**YOUR TASK:**
The lines to copy are those holding the string "derecho" in the entries below.

**MATERIAL FOR THIS EXERCISE:**

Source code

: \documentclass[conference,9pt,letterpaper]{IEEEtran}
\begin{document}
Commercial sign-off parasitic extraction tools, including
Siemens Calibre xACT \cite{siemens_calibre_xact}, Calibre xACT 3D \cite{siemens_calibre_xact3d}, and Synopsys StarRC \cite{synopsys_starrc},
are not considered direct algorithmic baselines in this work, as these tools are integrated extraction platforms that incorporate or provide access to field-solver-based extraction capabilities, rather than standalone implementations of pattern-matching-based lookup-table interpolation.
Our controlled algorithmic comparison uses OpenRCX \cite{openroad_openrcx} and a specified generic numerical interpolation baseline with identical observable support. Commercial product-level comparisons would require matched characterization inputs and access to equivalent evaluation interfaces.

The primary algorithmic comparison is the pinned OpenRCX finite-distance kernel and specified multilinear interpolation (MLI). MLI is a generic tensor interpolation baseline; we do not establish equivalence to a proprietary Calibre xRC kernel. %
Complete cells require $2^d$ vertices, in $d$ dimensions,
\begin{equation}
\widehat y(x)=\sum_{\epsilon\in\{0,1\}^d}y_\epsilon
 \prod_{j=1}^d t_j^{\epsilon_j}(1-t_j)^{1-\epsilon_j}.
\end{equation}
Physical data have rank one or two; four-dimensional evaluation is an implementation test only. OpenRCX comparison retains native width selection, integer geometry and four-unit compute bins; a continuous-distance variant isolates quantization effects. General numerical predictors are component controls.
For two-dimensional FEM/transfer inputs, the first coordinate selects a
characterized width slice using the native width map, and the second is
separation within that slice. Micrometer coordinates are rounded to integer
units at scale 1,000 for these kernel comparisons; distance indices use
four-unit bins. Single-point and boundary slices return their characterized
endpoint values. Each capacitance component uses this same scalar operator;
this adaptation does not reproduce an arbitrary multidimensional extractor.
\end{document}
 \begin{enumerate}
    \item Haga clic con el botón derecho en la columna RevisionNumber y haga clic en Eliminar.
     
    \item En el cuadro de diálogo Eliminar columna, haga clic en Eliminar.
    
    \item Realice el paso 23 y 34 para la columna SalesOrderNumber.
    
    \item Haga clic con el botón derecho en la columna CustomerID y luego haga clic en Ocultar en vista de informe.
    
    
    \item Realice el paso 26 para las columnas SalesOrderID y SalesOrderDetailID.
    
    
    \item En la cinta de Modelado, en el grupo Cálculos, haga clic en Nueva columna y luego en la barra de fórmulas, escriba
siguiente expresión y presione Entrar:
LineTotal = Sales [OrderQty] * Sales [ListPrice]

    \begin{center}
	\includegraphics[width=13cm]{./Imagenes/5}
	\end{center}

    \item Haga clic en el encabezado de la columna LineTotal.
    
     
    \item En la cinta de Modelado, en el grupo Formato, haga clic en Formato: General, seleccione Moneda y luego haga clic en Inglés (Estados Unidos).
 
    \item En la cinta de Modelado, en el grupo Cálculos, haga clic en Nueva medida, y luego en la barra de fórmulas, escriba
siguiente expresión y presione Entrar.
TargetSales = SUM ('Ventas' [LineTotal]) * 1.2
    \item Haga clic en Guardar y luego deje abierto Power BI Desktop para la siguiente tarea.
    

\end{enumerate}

**RESPONSE AREA:**
    \item Haga clic con el botón derecho en la columna RevisionNumber y haga clic en Eliminar.
    \item Haga clic con el botón derecho en la columna CustomerID y luego haga clic en Ocultar en vista de informe.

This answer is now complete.